<175>Les calomnies que l'on avait répandues contre le duc d'Orléans, avaient fait des impressions si fortes dans le public, que la France s'attendait chaque jour à la mort de son roi, lorsqu'elle vit arriver inopinément celle du Régent. Ce prince, ayant passé le temps où il avait coutume de se faire saigner, fut attaqué d'apoplexie entre les bras de la duchesse de Falaris, dans un moment d'extase, qui fit douter s'il avait rendu l'âme par un sentiment de plaisir ou de douleur. Lorsque le roi Auguste de Pologne apprit les détails de cette mort, il dit ces mots de l'Écriture : « Ah que mon âme meure de la mort de ce juste! » Le cardinal du Bois avait précédé le Régent de quelques mois, et le peuple divulguait qu'il était parti pour préparer un quartier au Régent chez quelque Fillon de l'autre monde.

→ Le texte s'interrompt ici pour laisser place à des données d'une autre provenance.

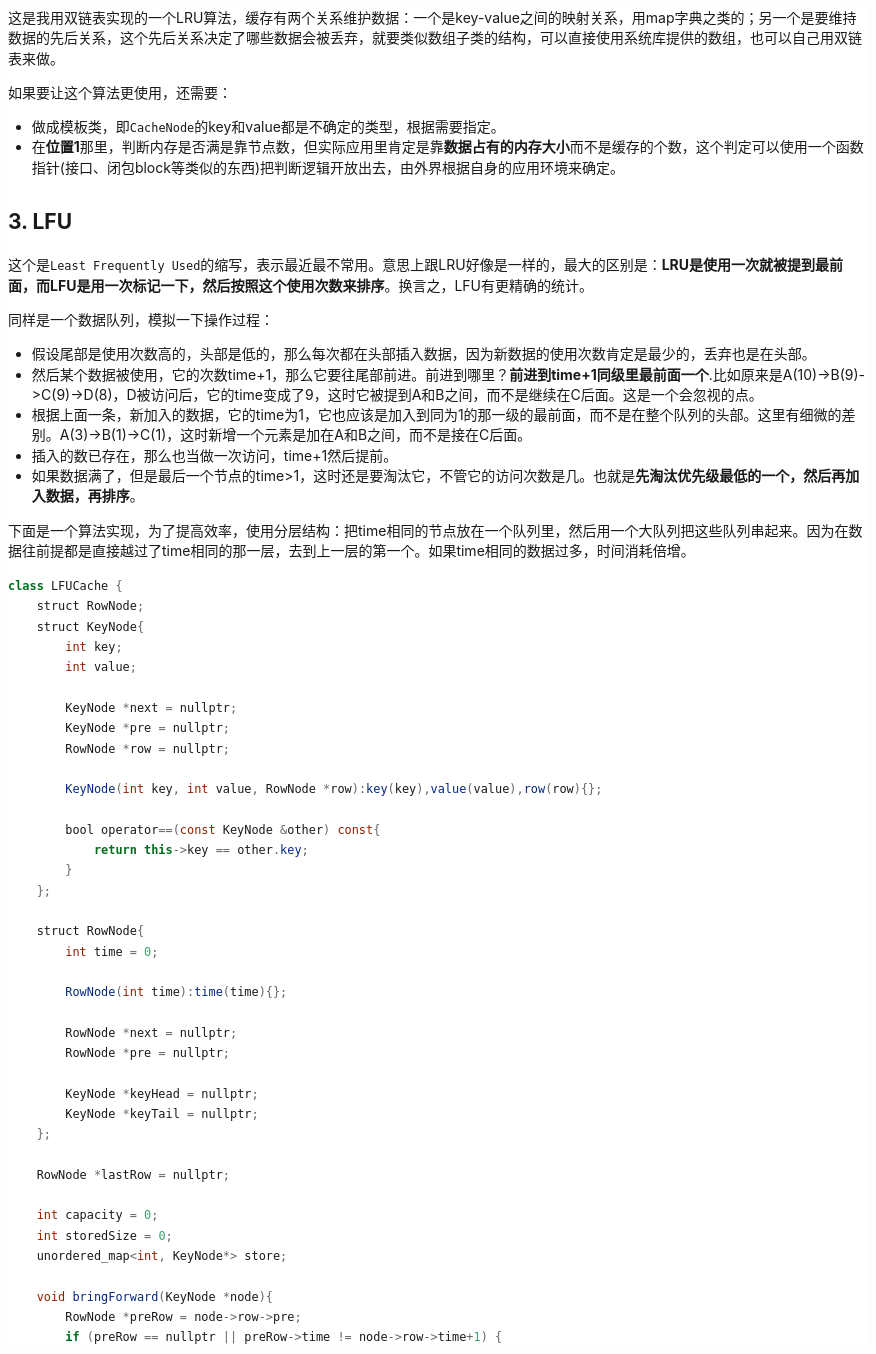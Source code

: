这是我用双链表实现的一个LRU算法，缓存有两个关系维护数据：一个是key-value之间的映射关系，用map字典之类的；另一个是要维持数据的先后关系，这个先后关系决定了哪些数据会被丢弃，就要类似数组子类的结构，可以直接使用系统库提供的数组，也可以自己用双链表来做。

如果要让这个算法更使用，还需要：

- 做成模板类，即`CacheNode`的key和value都是不确定的类型，根据需要指定。
- 在**位置1**那里，判断内存是否满是靠节点数，但实际应用里肯定是靠**数据占有的内存大小**而不是缓存的个数，这个判定可以使用一个函数指针(接口、闭包block等类似的东西)把判断逻辑开放出去，由外界根据自身的应用环境来确定。

## 3. LFU

这个是`Least Frequently Used`的缩写，表示最近最不常用。意思上跟LRU好像是一样的，最大的区别是：**LRU是使用一次就被提到最前面，而LFU是用一次标记一下，然后按照这个使用次数来排序**。换言之，LFU有更精确的统计。

同样是一个数据队列，模拟一下操作过程：

- 假设尾部是使用次数高的，头部是低的，那么每次都在头部插入数据，因为新数据的使用次数肯定是最少的，丢弃也是在头部。
- 然后某个数据被使用，它的次数time+1，那么它要往尾部前进。前进到哪里？**前进到time+1同级里最前面一个**.比如原来是A(10)->B(9)->C(9)->D(8)，D被访问后，它的time变成了9，这时它被提到A和B之间，而不是继续在C后面。这是一个会忽视的点。
- 根据上面一条，新加入的数据，它的time为1，它也应该是加入到同为1的那一级的最前面，而不是在整个队列的头部。这里有细微的差别。A(3)->B(1)->C(1)，这时新增一个元素是加在A和B之间，而不是接在C后面。
- 插入的数已存在，那么也当做一次访问，time+1然后提前。
- 如果数据满了，但是最后一个节点的time>1，这时还是要淘汰它，不管它的访问次数是几。也就是**先淘汰优先级最低的一个，然后再加入数据，再排序**。

下面是一个算法实现，为了提高效率，使用分层结构：把time相同的节点放在一个队列里，然后用一个大队列把这些队列串起来。因为在数据往前提都是直接越过了time相同的那一层，去到上一层的第一个。如果time相同的数据过多，时间消耗倍增。

```java
class LFUCache {
    struct RowNode;
    struct KeyNode{
        int key;
        int value;
        
        KeyNode *next = nullptr;
        KeyNode *pre = nullptr;
        RowNode *row = nullptr;
        
        KeyNode(int key, int value, RowNode *row):key(key),value(value),row(row){};
        
        bool operator==(const KeyNode &other) const{
            return this->key == other.key;
        }
    };
    
    struct RowNode{
        int time = 0;
        
        RowNode(int time):time(time){};
        
        RowNode *next = nullptr;
        RowNode *pre = nullptr;
        
        KeyNode *keyHead = nullptr;
        KeyNode *keyTail = nullptr;
    };
    
    RowNode *lastRow = nullptr;
    
    int capacity = 0;
    int storedSize = 0;
    unordered_map<int, KeyNode*> store;
    
    void bringForward(KeyNode *node){
        RowNode *preRow = node->row->pre;
        if (preRow == nullptr || preRow->time != node->row->time+1) {
```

La Régence finit par la mort du duc d'Orléans, et le duc de Bourbon devint premier ministre. Ce changement dans le gouvernement de la France, et quelques entreprises de la maison d'Autriche contraires aux traités de paix, firent changer tout le système de l'Europe. Voici de quoi il était question : l'Empereur avait fait expédier des lettres de commission aux marchands d'Ostende pour trafiquer aux Indes. Cela réveilla l'attention de toutes les nations commerçantes; la France, l'Angleterre et la Hollande, alarmées d'un projet qui leur était également préjudiciable, s'unirent pour demander la suppression de cette nouvelle compagnie; mais la cour de Vienne ne s'en émut point, et voulut soutenir son projet de commerce avec hauteur.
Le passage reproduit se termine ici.